ABOUT THIS EXERCISE:
In the listing that follows, locate the line containing "Going for a" and the line containing "## /src/project/include/". Retype exactly those two lines and every line between them, and nothing more.

* * * * * * *

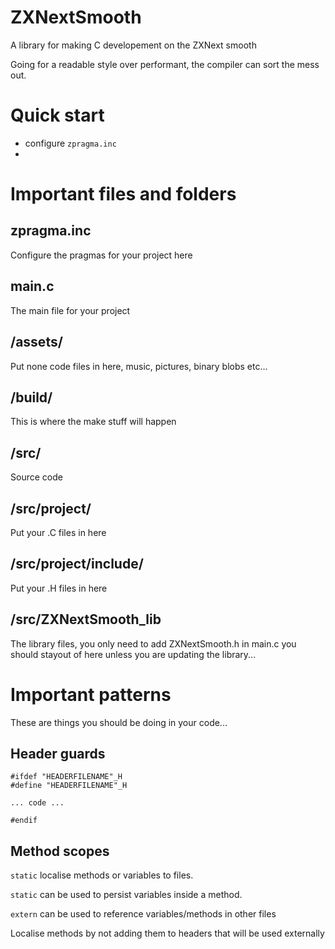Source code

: # ZXNextSmooth
A library for making C developement on the ZXNext smooth

Going for a readable style over performant, the compiler can sort the mess out.


# Quick start

- configure `zpragma.inc`
- 


# Important files and folders

## zpragma.inc

Configure the pragmas for your project here

## main.c

The main file for your project

## /assets/
Put none code files in here, music, pictures, binary blobs etc...

## /build/
This is where the make stuff will happen

## /src/
Source code

## /src/project/
Put your .C files in here

## /src/project/include/
Put your .H files in here


## /src/ZXNextSmooth_lib

The library files, you only need to add ZXNextSmooth.h in main.c you should stayout of here unless you are updating the library...


# Important patterns

These are things you should be doing in your code...

## Header guards

```
#ifdef "HEADERFILENAME"_H
#define "HEADERFILENAME"_H

... code ...

#endif

```

## Method scopes

`static` localise methods or variables to files.

`static` can be used to persist variables inside a method.

`extern` can be used to reference variables/methods in other files

Localise methods by not adding them to headers that will be used externally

* * * * * * *

WRITTEN ANSWER:
Going for a readable style over performant, the compiler can sort the mess out.


# Quick start

- configure `zpragma.inc`
- 


# Important files and folders

## zpragma.inc

Configure the pragmas for your project here

## main.c

The main file for your project

## /assets/
Put none code files in here, music, pictures, binary blobs etc...

## /build/
This is where the make stuff will happen

## /src/
Source code

## /src/project/
Put your .C files in here

## /src/project/include/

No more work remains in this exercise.